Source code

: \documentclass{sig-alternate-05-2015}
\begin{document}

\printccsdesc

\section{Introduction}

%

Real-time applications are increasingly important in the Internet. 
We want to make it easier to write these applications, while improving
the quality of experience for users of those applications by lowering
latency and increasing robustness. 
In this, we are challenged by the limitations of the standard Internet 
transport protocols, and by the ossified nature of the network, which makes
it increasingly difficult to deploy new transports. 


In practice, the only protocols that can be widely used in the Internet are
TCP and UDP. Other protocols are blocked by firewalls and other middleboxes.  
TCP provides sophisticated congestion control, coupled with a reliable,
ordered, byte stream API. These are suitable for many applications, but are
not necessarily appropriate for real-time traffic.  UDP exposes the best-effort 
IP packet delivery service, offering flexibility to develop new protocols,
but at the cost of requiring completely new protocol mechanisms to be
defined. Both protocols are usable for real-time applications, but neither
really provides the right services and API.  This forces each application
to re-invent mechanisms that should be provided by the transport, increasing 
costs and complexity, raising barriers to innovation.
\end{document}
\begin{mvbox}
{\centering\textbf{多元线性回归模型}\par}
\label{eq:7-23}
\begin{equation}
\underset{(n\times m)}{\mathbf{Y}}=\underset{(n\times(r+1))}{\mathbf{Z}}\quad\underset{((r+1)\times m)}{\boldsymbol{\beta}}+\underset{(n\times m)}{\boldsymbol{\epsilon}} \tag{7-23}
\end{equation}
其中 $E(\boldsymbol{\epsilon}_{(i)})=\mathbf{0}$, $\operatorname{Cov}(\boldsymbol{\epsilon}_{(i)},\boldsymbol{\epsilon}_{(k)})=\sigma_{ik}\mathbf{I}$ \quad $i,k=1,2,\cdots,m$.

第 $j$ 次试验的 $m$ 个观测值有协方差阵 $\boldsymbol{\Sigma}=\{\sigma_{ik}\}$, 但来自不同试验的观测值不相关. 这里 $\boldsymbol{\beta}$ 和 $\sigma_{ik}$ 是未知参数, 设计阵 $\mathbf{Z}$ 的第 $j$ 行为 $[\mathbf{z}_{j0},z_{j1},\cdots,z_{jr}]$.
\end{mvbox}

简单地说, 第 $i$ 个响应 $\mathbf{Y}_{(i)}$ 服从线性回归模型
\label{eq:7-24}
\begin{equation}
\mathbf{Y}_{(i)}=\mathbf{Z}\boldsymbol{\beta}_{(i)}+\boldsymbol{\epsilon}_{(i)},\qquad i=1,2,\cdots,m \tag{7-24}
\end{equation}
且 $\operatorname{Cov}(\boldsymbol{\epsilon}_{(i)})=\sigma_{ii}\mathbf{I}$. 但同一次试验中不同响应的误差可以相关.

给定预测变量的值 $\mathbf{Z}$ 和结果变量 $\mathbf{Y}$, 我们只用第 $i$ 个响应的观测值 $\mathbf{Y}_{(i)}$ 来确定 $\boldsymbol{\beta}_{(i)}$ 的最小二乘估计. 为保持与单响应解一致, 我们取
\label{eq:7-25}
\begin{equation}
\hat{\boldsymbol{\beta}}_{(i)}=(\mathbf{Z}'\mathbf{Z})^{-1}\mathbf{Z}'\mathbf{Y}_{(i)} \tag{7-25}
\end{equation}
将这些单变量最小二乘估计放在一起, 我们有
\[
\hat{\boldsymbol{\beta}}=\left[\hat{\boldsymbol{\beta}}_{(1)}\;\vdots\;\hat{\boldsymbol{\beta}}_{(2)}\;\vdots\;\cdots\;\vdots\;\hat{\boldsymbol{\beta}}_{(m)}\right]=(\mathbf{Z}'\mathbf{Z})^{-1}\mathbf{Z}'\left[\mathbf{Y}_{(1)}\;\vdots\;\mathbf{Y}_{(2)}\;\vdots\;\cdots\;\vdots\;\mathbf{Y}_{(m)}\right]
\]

Your goal: In the material, find each line with the word "provides" and list it.

Solution:
TCP provides sophisticated congestion control, coupled with a reliable,
really provides the right services and API.  This forces each application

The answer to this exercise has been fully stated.